Aus Studien von Zeitfragen Mai 1981:

»Aufgerufen zur Integration«

  ist der Auszug einer Grundsatzrede (im Sozialdemokrat Magazin vom Mai 1981) des SPD­Vorsitzenden überschrieben, die er aus Anlaß des 35. Jahrestages der Urabstimmung über die Frage des Zusammenschlusses mit den Kommunisten zur SED in Berlin gehalten hat.
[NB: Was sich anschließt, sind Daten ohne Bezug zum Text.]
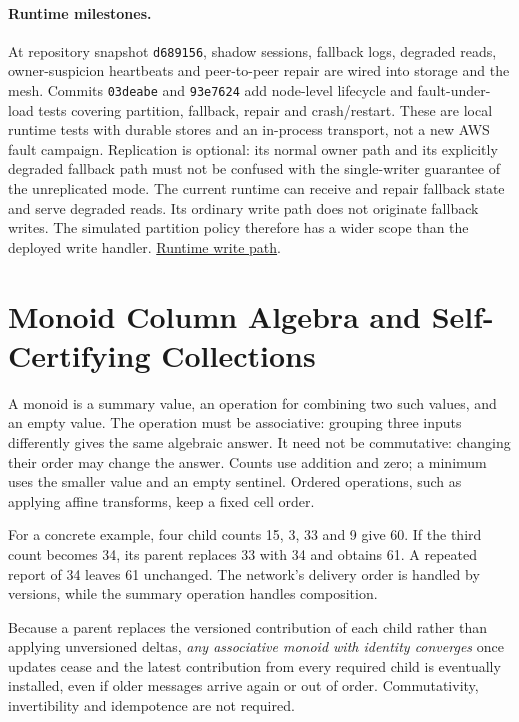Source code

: \documentclass[11pt]{article}
\begin{document}
\paragraph{Runtime milestones.}
At repository snapshot \texttt{d689156}, shadow sessions, fallback logs, degraded reads, owner-suspicion heartbeats and peer-to-peer repair are wired into storage and the mesh. Commits \texttt{03deabe} and \texttt{93e7624} add node-level lifecycle and fault-under-load tests covering partition, fallback, repair and crash/restart. These are local runtime tests with durable stores and an in-process transport, not a new AWS fault campaign. Replication is optional: its normal owner path and its explicitly degraded fallback path must not be confused with the single-writer guarantee of the unreplicated mode. The current runtime can receive and repair fallback state and serve degraded reads. Its ordinary write path does not originate fallback writes. The simulated partition policy therefore has a wider scope than the deployed write handler. \href{https://github.com/indexus/core/blob/e4b9072/docs/architecture/chemin-ecriture.md}{Runtime write path}.

\section{Monoid Column Algebra and Self-Certifying Collections}\hypertarget{ix:algebra}{}
A monoid is a summary value, an operation for combining two such values, and an empty value. The operation must be associative: grouping three inputs differently gives the same algebraic answer. It need not be commutative: changing their order may change the answer. Counts use addition and zero; a minimum uses the smaller value and an empty sentinel. Ordered operations, such as applying affine transforms, keep a fixed cell order.

For a concrete example, four child counts 15, 3, 33 and 9 give 60. If the third count becomes 34, its parent replaces 33 with 34 and obtains 61. A repeated report of 34 leaves 61 unchanged. The network's delivery order is handled by versions, while the summary operation handles composition.

Because a parent replaces the versioned contribution of each child rather than applying unversioned deltas, \emph{any associative monoid with identity converges} once updates cease and the latest contribution from every required child is eventually installed, even if older messages arrive again or out of order. Commutativity, invertibility and idempotence are not required.
\end{document}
 Willy Brandt zufolge hat die Öffnung von Godesberg, die Integration eines erheblichen Teils der außerparlamentarischen Opposition nach 1969, das Verkraften des kräftigen Mitgliederzustroms 1972 die Sozialdemokratie, die in der Stunde ihres Entstehens ein Bündnis von Denkenden und Leidenden war, um Lassalle zu zitieren, selbstverständlich verändert. Diese Veränderung ergab sich, wie man weiß, besonders aus folgendem gesellschaftlichen Tatbestand heraus:

»Denn es stießen nun die neuen Schichten: Angehörige der Dienstleistungsberufe, zumeist mit einer höheren Schulbildung, wirtschaftlich relativ gesichert, häufig Angehörige der Nachkriegsgeneration, kurz: Menschen mit Vorstellungen, die sich von denen der alten SPD teilweise und nicht unwesentlich unterschieden, zur Sozialdemokratischen Partei Deutschlands.«

 Die ›selbstverständliche Veränderung‹ hat Prozesse der Selbstverständigung erforderlich gemacht: sie dauern in der SPD seit Beginn der 70er Jahre an - mit der Folge auch einer »Polemik in der und außerhalb der SPD schon gegen die Prozesse der Selbstverständigung«, die der Parteivorsitzende für kurzsichtig hält.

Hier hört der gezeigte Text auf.